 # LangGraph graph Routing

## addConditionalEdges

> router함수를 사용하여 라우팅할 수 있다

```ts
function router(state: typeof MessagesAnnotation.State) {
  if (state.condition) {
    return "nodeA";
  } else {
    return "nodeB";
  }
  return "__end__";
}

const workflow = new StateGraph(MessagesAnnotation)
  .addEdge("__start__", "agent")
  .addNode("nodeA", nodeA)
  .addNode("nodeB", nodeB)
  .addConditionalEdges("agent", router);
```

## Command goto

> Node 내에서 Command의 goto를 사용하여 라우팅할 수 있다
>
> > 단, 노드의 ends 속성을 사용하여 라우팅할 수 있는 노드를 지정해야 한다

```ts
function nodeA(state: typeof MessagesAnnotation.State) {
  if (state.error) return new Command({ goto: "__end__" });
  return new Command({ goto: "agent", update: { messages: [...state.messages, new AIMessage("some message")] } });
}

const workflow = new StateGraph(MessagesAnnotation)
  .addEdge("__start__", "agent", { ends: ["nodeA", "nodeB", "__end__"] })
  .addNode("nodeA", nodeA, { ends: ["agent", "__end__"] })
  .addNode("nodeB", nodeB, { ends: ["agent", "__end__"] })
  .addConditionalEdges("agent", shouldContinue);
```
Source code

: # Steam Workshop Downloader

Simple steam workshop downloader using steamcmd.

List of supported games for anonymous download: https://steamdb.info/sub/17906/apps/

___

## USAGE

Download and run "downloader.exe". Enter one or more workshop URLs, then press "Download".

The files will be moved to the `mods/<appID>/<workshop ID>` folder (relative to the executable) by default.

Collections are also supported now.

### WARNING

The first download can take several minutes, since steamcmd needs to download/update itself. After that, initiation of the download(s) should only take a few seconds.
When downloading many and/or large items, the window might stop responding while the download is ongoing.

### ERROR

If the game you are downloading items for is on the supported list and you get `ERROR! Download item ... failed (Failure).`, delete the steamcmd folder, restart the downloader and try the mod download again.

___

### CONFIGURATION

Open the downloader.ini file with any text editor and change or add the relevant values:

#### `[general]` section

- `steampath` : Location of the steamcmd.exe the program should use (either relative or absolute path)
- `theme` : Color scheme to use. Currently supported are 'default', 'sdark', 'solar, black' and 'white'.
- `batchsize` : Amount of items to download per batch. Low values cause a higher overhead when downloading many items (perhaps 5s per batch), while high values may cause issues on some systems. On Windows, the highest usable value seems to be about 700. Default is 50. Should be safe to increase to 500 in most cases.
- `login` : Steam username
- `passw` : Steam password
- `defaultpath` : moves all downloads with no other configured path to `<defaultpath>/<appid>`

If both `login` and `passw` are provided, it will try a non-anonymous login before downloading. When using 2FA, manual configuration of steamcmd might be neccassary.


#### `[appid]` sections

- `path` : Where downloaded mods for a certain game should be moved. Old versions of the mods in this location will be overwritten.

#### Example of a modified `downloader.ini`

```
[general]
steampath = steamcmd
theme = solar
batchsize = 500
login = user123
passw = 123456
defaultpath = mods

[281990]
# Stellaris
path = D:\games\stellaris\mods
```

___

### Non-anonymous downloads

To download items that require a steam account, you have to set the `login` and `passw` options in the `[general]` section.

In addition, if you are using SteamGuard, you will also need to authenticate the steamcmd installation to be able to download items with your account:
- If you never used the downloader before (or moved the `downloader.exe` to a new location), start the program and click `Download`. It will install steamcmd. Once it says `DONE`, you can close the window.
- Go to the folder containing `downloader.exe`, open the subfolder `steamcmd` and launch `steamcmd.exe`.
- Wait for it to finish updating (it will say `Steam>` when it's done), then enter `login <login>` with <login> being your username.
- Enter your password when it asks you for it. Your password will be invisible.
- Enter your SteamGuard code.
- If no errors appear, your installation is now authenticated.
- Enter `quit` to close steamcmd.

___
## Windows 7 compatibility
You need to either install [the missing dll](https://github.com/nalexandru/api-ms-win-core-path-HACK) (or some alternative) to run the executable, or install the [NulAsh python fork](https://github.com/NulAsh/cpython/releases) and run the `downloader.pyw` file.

========================================

[Work task]:
The listing above holds a line with "### CONFIGURATION" and a line with "### Non-anonymous downloads". Print the stretch from the first through the second, exactly and alone.

[Reply to the task]:
### CONFIGURATION

Open the downloader.ini file with any text editor and change or add the relevant values:

#### `[general]` section

- `steampath` : Location of the steamcmd.exe the program should use (either relative or absolute path)
- `theme` : Color scheme to use. Currently supported are 'default', 'sdark', 'solar, black' and 'white'.
- `batchsize` : Amount of items to download per batch. Low values cause a higher overhead when downloading many items (perhaps 5s per batch), while high values may cause issues on some systems. On Windows, the highest usable value seems to be about 700. Default is 50. Should be safe to increase to 500 in most cases.
- `login` : Steam username
- `passw` : Steam password
- `defaultpath` : moves all downloads with no other configured path to `<defaultpath>/<appid>`

If both `login` and `passw` are provided, it will try a non-anonymous login before downloading. When using 2FA, manual configuration of steamcmd might be neccassary.


#### `[appid]` sections

- `path` : Where downloaded mods for a certain game should be moved. Old versions of the mods in this location will be overwritten.

#### Example of a modified `downloader.ini`

```
[general]
steampath = steamcmd
theme = solar
batchsize = 500
login = user123
passw = 123456
defaultpath = mods

[281990]
# Stellaris
path = D:\games\stellaris\mods
```

___

### Non-anonymous downloads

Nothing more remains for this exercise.